In the sandy dunes of the northern Negev desert between Arad and Be’er Sheva, 130 students who belong to a local Bedouin tribe study at the Al-Sayed Technological School. One of the eight schools that the Israel Sci-Tech Schools Network operates for the Bedouins of Israel’s Negev desert, the high school was built in 2010. The school’s curriculum, which includes general studies, also has a special focus on electrician studies for boys and child daycare classes for girls.
“Before this high school and others that were established for the Bedouin community through the Israel Sci-Tech Network, many in the Bedouin population in the Negev simply didn’t have a high school education available to them,” said Shai Lewinsohn, the sci-tech network’s director of Resource Development and External Affairs.
“There were Bedouin regional schools, but they were located far away from the isolated Bedouin tribes, and therefore only a small percentage of Bedouin students were able to attend high school,” Lewinsohn told Tazpit.
‘Major Transformation’ in Education Accessibility
“During the past five years, education accessibility for Bedouins has undergone a major transformation, with high schools being built in the tribal districts themselves. Today around 90% of high school-age Bedouins are being educated.”

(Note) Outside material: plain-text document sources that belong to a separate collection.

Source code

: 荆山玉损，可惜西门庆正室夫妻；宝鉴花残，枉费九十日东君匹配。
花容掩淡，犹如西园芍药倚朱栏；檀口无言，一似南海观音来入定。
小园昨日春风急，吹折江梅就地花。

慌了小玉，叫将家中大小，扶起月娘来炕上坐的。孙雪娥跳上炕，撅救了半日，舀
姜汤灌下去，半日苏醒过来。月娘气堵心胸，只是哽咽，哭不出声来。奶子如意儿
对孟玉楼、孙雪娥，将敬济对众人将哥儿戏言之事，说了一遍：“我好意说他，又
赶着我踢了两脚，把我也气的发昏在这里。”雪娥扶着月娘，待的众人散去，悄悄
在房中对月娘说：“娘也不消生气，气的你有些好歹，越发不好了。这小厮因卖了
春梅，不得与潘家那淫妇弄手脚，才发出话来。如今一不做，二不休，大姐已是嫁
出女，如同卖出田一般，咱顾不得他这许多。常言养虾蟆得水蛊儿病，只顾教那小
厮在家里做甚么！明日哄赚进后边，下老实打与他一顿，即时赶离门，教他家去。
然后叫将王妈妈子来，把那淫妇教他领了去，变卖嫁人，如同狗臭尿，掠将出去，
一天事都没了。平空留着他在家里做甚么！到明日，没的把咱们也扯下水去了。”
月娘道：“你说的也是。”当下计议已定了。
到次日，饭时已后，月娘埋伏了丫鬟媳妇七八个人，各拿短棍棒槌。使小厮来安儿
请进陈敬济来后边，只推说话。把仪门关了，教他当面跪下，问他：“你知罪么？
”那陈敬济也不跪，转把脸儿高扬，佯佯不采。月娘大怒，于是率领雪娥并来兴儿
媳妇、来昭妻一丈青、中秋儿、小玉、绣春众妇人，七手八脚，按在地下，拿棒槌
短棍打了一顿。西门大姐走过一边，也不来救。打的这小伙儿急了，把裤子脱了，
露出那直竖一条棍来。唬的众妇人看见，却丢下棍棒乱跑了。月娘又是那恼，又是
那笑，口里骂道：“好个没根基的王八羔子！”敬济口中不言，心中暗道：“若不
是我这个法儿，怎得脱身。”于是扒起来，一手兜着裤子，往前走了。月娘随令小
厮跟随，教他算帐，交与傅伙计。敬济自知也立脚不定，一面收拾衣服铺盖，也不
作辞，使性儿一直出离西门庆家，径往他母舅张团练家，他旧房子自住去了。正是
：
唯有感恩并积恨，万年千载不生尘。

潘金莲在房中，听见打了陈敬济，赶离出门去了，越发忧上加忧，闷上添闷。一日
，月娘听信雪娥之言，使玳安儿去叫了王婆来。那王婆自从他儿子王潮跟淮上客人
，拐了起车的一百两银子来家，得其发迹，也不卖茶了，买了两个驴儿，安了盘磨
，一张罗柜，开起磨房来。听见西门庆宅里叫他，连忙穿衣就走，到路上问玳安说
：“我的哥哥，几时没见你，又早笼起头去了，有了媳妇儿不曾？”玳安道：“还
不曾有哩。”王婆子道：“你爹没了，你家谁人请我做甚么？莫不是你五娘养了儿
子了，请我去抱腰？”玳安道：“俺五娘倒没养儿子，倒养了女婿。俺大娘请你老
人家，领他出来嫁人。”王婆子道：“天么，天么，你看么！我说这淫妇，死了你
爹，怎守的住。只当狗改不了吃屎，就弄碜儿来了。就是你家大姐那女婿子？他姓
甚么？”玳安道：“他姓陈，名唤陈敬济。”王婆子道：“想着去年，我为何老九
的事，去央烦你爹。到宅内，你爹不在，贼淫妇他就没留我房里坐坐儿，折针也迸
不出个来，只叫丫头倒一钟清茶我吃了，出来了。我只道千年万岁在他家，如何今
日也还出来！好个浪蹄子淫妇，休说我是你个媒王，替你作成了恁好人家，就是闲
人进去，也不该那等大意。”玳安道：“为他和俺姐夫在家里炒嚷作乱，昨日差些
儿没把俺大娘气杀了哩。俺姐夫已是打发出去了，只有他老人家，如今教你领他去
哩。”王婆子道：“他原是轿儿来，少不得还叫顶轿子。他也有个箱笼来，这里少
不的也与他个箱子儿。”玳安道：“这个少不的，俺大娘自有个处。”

This is the story of the Al-Sayed tribe in the northern Negev whose teenagers attend the Al-Sayed Technological School. Of the eight high schools operating for Bedouin students by the Israel Sci-Tech Schools Network, Al-Sayed is the only one that offers an exclusively vocational program. The student population is comprised of 60% girls and 40% boys.
“This school is excellent for us,” local tribe elder Alsyal Saleem said. “It gives the next generation of our tribe a chance to work thanks to the vocational studies in the school.”
Saleem himself has worked in a factory in Beer Sheva most of his life and today serves on the high school’s parent board. The 57-year-old grandfather is from the Al-Sayed tribe, an Arab nomadic tribe whose original tribal head came from Egypt around 200 years ago and settled in the Negev desert. Today, the tribe numbers around 3,000 people, where the average family has around 10 children.
Israeli History and Bedouin Heritage in Curriculum
Students at the Al-Sayed Technological School, most of whom are from the Al-Sayed tribe, study Arabic, Hebrew and English as well as Bedouin heritage and the history of Israel. The students come from a weak socio-economic background, and a great number of students suffer from learning disabilities as a result of inter-family marriages.
In addition, the Al-Sayed community has one of the highest rates of deafness in the world. About five percent were born deaf as a quarter of the community carries the recessive trait.
Al-Sayed is part of the El-Kasum Regional Council, which has seven villages and about 45,000 residents. The other Bedouin high school in the regional council stands in the Umm Batin village, with many of its graduates going on to study at higher education institutions in the south, such as Sapir College and Ben Gurion University.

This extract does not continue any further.